— WORK REQUIRED —
Answer with the number of lines in the records that contain "append" and with nothing else.

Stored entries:
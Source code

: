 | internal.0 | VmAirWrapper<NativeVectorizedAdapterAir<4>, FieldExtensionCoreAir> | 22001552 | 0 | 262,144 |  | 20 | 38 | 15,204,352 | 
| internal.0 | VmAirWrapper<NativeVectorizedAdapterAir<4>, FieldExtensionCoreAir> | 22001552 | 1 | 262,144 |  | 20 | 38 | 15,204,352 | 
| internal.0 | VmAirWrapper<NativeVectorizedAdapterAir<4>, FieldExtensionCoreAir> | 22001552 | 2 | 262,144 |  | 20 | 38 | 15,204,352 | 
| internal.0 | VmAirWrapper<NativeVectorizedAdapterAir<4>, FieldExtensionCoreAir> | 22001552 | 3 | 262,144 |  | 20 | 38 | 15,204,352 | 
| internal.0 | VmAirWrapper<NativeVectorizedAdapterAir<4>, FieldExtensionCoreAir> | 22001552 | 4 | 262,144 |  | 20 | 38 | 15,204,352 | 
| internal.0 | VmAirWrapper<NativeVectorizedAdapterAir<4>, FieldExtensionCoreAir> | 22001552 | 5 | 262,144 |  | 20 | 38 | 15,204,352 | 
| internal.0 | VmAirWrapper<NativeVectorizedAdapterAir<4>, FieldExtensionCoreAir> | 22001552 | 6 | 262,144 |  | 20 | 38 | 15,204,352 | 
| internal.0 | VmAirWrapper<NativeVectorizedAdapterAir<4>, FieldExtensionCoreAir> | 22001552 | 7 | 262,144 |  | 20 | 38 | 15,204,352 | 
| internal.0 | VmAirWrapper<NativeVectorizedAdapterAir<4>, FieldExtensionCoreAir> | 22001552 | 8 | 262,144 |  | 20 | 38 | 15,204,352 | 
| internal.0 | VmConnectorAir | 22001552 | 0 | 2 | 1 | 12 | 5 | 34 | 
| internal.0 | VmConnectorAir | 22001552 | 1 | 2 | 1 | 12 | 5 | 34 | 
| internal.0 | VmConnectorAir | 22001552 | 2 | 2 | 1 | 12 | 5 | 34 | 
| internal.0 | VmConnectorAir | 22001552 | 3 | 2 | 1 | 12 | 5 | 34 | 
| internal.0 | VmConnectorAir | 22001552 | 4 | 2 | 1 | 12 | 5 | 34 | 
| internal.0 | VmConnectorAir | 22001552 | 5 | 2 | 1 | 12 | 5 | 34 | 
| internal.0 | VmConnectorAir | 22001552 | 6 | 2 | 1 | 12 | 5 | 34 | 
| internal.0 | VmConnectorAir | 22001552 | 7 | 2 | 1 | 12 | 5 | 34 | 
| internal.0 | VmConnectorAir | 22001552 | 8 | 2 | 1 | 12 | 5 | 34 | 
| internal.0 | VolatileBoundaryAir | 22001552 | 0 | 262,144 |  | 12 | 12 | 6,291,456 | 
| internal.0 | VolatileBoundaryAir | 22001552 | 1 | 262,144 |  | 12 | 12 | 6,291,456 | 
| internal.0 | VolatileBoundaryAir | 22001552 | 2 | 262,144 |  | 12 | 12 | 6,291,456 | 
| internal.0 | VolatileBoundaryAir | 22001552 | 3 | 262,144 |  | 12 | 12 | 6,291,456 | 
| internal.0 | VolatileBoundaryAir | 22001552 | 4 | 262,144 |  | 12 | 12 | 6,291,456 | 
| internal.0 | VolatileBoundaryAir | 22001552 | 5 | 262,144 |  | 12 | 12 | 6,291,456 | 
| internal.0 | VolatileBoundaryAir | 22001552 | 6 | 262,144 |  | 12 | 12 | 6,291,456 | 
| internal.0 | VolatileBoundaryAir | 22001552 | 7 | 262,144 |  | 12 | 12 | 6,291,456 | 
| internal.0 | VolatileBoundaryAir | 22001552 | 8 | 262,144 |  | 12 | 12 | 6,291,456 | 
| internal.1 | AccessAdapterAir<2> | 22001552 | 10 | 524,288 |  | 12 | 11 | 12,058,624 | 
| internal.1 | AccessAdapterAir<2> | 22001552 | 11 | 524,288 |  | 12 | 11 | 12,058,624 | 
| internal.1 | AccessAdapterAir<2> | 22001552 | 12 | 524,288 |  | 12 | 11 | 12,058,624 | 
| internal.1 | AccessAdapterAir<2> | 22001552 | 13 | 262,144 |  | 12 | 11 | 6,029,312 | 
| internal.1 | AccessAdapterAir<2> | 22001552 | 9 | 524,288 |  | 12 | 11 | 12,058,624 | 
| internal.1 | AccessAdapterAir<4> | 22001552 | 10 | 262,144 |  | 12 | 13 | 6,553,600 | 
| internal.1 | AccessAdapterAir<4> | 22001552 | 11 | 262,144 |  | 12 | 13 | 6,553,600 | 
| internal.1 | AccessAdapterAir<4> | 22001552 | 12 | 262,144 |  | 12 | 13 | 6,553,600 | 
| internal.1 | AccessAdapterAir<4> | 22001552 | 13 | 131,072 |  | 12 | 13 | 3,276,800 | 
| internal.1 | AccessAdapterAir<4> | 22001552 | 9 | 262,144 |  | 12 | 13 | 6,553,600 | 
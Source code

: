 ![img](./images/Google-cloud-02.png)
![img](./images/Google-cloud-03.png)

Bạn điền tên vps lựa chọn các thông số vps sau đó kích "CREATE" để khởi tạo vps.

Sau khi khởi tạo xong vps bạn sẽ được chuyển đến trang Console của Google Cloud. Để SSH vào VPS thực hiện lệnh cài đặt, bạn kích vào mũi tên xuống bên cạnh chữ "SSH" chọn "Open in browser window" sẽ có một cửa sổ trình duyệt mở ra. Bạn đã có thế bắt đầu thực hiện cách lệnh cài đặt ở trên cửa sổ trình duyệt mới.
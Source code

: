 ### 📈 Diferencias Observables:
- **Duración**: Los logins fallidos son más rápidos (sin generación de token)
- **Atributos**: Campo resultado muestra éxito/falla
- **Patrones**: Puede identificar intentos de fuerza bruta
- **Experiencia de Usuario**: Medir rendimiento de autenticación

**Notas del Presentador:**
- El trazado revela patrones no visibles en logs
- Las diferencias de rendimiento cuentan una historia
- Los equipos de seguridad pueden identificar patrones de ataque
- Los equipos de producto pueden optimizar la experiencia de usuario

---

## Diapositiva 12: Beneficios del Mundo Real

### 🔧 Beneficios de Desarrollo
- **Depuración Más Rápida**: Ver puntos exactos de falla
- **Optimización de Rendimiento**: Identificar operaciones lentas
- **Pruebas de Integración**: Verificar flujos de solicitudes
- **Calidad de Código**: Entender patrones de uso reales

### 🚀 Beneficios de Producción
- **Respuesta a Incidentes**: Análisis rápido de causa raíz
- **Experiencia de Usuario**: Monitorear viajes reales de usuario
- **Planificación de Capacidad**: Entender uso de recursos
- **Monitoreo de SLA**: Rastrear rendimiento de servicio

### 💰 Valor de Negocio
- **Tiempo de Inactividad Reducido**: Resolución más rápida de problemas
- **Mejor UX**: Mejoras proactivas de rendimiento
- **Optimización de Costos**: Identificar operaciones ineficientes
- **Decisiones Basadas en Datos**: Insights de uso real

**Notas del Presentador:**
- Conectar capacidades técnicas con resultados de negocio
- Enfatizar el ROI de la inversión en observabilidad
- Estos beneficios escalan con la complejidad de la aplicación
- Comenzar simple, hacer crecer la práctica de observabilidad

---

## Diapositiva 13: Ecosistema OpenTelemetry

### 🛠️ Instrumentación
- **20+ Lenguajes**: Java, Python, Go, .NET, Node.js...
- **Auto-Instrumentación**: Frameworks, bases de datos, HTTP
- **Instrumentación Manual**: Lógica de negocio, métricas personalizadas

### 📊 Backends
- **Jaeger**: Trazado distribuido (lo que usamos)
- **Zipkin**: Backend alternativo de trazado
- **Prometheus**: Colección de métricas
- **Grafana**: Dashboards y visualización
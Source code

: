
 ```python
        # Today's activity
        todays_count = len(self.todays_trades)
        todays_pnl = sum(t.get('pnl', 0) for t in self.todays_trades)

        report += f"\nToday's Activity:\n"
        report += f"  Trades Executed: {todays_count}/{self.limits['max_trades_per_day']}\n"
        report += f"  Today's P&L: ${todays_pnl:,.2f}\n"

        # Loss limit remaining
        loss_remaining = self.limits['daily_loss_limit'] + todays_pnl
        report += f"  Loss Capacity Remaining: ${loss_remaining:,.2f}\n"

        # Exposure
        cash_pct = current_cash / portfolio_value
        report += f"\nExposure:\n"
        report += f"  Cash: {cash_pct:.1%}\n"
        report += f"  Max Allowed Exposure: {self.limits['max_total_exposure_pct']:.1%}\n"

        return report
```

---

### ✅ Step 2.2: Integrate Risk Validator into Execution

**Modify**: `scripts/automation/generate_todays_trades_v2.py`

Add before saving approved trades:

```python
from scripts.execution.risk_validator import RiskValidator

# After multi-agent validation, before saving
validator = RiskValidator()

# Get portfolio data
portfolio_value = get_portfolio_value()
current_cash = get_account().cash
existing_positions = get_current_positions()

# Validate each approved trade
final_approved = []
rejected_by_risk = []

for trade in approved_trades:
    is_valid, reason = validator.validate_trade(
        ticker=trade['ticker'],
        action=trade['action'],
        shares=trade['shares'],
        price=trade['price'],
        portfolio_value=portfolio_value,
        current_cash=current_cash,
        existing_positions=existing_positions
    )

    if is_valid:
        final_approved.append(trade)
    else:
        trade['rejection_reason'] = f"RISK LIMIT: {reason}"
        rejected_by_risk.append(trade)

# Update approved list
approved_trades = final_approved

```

— OUTPUT BELOW —
2